Maybe his chess experience serves him here. It is not uncommon for a player to sacrifice a pawn (or two) in return for a strong initiative or attacking chances. But if you fail to win in the middlegame, you face the bleak prospect of going into the endgame material down. Against a good player, that's virtually hopeless.
In Japan, we've clearly seen the metaphorical equivalent of failing to win in the middlegame; that is, a failure to punch the economy into sustained growth with a huge fiscal jolt. Rogoff is apparently concerned that we are at risk of doing that.
I might suggest that if we took Krugman's advice, instead of inexorably heading for the endgame a pawn down, we might be a
rook down!
As to Kartik Athreya's idea that only PhD economatricians should be allowed to have opinions, that's the kind of stupid shit that got us into this problem to begin with. We have far too many economatricians who are all too wrapped up in their economometric models, and not enough people with a good background in theory who can sit back and say, "But that doesn't make any sense! Just think about it for a second and ignore the pretty math."

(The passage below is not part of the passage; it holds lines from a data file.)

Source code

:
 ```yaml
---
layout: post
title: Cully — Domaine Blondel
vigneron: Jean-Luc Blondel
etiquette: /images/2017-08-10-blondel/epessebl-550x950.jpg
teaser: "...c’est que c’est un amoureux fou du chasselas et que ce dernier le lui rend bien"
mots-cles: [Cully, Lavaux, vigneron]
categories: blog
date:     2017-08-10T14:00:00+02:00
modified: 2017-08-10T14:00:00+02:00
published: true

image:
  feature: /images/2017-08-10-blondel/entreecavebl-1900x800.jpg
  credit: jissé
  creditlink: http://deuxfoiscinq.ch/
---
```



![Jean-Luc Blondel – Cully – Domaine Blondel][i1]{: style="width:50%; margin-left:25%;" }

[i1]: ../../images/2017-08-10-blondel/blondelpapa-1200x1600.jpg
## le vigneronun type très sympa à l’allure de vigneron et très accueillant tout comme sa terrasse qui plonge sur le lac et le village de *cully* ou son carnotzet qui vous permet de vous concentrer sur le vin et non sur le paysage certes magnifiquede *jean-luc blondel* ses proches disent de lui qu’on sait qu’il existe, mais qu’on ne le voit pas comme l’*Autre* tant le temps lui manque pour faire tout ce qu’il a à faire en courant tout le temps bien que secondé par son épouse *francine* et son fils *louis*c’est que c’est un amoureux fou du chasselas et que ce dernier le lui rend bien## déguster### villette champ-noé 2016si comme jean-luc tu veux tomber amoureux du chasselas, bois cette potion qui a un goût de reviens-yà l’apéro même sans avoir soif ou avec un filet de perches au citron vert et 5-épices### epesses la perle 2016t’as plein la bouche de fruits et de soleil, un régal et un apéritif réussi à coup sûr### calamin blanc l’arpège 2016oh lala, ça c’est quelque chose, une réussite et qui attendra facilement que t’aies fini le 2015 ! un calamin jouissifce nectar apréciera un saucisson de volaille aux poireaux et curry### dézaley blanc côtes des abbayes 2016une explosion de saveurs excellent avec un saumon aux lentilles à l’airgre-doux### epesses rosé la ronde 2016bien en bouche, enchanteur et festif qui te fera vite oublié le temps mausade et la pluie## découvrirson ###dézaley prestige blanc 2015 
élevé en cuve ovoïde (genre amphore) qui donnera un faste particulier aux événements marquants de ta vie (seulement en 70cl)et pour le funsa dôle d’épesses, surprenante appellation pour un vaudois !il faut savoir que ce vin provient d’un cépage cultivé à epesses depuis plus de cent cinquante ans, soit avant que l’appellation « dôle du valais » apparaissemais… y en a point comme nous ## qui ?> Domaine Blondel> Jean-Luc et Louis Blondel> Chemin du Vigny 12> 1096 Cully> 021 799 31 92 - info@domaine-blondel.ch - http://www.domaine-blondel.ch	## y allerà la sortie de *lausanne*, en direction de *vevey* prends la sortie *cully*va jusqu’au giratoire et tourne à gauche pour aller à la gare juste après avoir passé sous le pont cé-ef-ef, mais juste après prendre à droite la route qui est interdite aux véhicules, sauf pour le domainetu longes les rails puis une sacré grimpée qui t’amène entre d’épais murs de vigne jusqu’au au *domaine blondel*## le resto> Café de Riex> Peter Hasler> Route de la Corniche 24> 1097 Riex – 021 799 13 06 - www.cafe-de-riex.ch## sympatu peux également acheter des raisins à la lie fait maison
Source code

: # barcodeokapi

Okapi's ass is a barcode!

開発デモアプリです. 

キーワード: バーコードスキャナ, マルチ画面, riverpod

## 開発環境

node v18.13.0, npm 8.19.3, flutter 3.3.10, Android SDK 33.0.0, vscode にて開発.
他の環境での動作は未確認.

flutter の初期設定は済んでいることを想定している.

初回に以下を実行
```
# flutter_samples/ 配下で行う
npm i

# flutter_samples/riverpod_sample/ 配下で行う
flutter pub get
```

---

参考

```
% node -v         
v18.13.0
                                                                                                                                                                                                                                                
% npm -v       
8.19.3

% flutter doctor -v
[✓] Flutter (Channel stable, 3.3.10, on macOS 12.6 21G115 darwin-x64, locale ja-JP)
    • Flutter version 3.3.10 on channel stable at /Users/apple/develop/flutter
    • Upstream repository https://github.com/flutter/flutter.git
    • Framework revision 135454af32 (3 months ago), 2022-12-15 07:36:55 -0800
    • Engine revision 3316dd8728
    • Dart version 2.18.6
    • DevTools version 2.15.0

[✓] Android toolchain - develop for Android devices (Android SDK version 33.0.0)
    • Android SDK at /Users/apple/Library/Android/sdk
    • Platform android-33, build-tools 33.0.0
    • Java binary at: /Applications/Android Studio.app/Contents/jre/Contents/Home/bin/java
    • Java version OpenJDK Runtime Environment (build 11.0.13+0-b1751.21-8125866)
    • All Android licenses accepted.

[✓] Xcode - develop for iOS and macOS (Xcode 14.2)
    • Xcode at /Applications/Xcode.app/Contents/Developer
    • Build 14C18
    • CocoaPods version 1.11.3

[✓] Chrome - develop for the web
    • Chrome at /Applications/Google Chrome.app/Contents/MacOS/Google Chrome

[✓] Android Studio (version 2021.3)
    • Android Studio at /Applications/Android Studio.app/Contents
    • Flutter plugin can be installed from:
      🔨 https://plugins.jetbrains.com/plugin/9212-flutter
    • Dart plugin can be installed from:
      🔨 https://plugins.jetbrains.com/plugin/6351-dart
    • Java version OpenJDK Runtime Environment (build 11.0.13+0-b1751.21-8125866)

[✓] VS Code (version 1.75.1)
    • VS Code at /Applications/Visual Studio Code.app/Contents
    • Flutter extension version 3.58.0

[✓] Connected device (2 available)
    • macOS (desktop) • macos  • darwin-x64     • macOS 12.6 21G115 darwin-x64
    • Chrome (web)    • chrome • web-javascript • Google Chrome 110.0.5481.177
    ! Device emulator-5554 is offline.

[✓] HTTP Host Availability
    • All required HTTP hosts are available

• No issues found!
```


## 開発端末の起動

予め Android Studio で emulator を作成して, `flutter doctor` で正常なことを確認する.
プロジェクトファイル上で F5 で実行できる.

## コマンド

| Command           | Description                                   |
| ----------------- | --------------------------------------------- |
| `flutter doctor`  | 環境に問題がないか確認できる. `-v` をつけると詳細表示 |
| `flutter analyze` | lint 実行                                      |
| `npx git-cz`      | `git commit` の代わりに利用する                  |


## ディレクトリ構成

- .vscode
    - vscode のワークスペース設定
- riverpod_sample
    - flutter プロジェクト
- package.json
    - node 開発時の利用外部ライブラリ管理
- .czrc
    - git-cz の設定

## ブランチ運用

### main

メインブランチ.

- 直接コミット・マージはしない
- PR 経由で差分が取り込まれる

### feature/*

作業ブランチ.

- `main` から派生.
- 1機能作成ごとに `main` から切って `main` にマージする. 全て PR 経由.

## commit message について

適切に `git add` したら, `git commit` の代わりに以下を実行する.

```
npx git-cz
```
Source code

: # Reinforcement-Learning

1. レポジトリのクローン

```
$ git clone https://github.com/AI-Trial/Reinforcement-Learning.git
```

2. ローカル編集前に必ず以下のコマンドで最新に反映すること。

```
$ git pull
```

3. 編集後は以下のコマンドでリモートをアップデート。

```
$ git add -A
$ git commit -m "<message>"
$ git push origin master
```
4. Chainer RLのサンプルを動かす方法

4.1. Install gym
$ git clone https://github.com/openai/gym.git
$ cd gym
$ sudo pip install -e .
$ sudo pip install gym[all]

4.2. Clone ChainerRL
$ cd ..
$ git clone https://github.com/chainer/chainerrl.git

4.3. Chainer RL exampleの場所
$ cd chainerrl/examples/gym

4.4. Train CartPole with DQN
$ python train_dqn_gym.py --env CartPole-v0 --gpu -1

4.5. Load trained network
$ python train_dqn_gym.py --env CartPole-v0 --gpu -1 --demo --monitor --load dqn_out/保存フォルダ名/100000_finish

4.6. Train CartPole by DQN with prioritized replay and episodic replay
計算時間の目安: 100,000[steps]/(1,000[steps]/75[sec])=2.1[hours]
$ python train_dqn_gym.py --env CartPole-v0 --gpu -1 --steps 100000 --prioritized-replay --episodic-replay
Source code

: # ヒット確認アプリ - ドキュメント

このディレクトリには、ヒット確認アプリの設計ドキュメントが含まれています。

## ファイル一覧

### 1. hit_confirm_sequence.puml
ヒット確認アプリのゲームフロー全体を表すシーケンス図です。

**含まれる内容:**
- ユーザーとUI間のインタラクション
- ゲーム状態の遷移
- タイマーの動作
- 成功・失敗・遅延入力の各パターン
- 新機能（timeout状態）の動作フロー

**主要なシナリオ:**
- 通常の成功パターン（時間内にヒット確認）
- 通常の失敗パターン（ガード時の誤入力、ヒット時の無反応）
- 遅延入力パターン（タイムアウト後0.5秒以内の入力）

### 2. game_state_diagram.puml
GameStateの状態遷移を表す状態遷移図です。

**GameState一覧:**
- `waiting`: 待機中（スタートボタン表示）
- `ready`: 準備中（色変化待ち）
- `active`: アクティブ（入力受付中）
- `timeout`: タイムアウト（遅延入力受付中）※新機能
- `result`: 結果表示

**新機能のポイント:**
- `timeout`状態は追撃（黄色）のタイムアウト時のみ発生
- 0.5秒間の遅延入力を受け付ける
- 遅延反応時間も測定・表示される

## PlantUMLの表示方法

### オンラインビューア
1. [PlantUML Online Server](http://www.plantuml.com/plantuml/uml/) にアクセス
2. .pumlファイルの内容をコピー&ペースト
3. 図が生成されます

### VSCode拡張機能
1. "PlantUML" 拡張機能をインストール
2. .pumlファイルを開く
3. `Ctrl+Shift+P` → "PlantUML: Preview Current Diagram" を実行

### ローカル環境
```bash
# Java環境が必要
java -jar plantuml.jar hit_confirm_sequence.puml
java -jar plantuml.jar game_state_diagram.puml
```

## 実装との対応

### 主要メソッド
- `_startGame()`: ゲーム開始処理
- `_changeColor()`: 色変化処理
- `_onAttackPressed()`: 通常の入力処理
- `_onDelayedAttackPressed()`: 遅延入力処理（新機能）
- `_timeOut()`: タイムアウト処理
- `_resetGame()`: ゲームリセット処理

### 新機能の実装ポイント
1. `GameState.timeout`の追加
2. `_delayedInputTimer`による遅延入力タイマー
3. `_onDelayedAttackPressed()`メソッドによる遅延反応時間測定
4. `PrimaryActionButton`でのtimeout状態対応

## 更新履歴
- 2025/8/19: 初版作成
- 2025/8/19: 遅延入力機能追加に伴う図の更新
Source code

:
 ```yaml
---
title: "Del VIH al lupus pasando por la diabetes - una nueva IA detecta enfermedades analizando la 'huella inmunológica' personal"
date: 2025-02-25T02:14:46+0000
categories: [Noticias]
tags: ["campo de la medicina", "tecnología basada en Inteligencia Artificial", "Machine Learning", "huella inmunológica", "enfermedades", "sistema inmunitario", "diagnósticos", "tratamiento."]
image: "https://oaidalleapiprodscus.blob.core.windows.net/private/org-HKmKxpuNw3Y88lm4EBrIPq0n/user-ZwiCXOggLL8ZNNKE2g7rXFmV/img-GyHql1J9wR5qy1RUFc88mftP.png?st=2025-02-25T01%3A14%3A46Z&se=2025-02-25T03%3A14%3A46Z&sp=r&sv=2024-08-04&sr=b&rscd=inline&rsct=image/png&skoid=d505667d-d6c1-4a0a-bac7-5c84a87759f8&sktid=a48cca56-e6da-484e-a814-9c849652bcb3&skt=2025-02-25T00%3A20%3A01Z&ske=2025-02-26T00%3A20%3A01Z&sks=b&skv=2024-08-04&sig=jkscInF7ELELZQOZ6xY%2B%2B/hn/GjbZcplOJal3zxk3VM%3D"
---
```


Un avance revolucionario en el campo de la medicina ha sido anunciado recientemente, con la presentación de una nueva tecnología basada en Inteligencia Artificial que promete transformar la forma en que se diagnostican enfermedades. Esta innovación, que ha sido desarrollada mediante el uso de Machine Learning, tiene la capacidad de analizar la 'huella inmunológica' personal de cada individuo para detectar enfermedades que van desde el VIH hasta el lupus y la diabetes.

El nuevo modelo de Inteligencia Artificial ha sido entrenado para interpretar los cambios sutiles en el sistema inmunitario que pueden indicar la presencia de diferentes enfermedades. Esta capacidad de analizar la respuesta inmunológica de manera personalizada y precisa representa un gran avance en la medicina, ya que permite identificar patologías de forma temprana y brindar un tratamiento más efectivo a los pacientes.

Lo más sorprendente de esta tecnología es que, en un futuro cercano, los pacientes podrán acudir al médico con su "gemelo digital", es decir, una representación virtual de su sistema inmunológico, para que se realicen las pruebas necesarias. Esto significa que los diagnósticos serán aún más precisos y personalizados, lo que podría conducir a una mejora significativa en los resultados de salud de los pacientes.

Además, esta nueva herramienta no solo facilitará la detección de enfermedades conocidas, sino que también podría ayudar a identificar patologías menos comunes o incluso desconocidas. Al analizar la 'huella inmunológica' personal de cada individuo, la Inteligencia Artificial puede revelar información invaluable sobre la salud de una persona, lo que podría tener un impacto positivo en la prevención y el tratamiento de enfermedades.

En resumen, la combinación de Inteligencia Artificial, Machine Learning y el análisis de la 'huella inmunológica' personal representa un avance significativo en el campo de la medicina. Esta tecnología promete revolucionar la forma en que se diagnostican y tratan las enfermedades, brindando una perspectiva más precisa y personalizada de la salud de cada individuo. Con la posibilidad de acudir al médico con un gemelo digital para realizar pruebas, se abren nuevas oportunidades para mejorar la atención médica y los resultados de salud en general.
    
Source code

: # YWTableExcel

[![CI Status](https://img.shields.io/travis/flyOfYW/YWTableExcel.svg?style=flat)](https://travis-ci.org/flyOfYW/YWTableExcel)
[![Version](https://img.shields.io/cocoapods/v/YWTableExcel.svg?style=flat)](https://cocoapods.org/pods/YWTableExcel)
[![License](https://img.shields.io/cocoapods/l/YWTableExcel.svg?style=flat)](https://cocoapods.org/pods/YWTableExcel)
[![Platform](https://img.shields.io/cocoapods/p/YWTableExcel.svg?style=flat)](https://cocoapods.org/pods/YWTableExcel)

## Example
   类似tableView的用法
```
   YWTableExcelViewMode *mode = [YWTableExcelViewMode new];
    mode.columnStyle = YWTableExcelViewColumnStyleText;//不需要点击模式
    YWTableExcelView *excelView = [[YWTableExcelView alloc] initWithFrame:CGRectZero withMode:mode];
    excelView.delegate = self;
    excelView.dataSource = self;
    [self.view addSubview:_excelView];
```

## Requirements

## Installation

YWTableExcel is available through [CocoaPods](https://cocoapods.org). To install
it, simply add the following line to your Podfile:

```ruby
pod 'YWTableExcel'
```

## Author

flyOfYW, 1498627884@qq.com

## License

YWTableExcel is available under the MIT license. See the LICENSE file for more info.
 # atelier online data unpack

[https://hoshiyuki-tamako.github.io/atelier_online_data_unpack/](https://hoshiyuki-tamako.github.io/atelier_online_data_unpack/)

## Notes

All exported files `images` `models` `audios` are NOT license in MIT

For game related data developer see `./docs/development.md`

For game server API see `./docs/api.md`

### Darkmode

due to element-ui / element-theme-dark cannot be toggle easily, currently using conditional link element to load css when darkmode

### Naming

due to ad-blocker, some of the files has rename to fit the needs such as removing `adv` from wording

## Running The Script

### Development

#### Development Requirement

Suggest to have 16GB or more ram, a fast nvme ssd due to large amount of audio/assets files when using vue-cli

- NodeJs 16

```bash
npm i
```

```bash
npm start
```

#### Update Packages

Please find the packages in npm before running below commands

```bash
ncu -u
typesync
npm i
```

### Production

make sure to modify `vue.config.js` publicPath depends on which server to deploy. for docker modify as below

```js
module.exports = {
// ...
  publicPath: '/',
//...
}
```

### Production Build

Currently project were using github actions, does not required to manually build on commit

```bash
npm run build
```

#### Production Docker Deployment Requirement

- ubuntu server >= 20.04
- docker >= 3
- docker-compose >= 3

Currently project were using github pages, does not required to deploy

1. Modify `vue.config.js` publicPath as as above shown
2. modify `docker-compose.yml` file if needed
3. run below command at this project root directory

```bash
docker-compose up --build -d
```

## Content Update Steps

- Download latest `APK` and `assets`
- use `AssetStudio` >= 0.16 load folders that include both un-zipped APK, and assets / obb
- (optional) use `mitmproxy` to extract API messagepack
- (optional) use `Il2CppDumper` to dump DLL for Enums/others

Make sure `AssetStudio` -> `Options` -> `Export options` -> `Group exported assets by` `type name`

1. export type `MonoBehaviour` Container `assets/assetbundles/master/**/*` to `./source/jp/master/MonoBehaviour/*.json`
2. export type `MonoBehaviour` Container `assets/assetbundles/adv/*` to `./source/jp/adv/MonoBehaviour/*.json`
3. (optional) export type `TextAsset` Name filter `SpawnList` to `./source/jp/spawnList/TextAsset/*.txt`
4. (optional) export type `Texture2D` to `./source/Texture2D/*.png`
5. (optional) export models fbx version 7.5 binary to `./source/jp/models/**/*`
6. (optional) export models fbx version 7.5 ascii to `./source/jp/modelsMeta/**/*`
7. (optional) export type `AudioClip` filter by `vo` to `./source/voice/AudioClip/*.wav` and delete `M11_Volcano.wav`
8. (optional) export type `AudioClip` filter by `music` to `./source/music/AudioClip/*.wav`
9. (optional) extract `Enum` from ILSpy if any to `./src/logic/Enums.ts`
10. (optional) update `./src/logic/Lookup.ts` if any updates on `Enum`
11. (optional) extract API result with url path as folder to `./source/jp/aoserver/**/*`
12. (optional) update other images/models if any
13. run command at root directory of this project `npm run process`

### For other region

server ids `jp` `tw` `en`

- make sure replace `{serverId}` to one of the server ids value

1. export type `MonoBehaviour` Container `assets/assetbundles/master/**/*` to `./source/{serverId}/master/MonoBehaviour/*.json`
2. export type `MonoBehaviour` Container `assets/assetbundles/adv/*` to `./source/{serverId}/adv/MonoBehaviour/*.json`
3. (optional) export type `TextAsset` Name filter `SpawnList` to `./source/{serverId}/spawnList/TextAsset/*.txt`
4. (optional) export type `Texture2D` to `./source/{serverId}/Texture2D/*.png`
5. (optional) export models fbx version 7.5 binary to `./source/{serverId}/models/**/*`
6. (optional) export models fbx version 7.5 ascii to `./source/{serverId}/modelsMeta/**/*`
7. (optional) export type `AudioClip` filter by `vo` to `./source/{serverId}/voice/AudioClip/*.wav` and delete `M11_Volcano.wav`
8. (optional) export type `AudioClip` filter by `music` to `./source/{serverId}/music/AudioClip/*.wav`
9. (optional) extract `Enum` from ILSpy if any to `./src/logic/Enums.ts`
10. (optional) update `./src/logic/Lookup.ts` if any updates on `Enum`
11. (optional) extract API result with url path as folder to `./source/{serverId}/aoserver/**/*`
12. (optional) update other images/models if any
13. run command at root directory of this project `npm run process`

Originally Posted by TexTushHog
Ain't that the truth!
Did anyone hear about the Blinder-Zandi paper that just came out a couple of days ago? These guys actually argue that the fiscal portion of the policy response was working because
their models said it would work! Seriously, you can't make this stuff up. But I suppose it's hard to find anything else that buttresses their claims. Of course, Zandi is the guy who said last year that giving away food stamps, according to his model, gives you a fiscal multiplier of 1.73! Since they were two of the leading cheeleaders for the whole idea, I guess it's understandable that they would try to paint some sort of happy face on it.
And one of my economics professors favorite quotes, attributed to various people, most notably George Bernard Shaw, was "If all the economists in the world were laid end to end, it would be a good thing."
Originally Posted by TexTushHog
LOL!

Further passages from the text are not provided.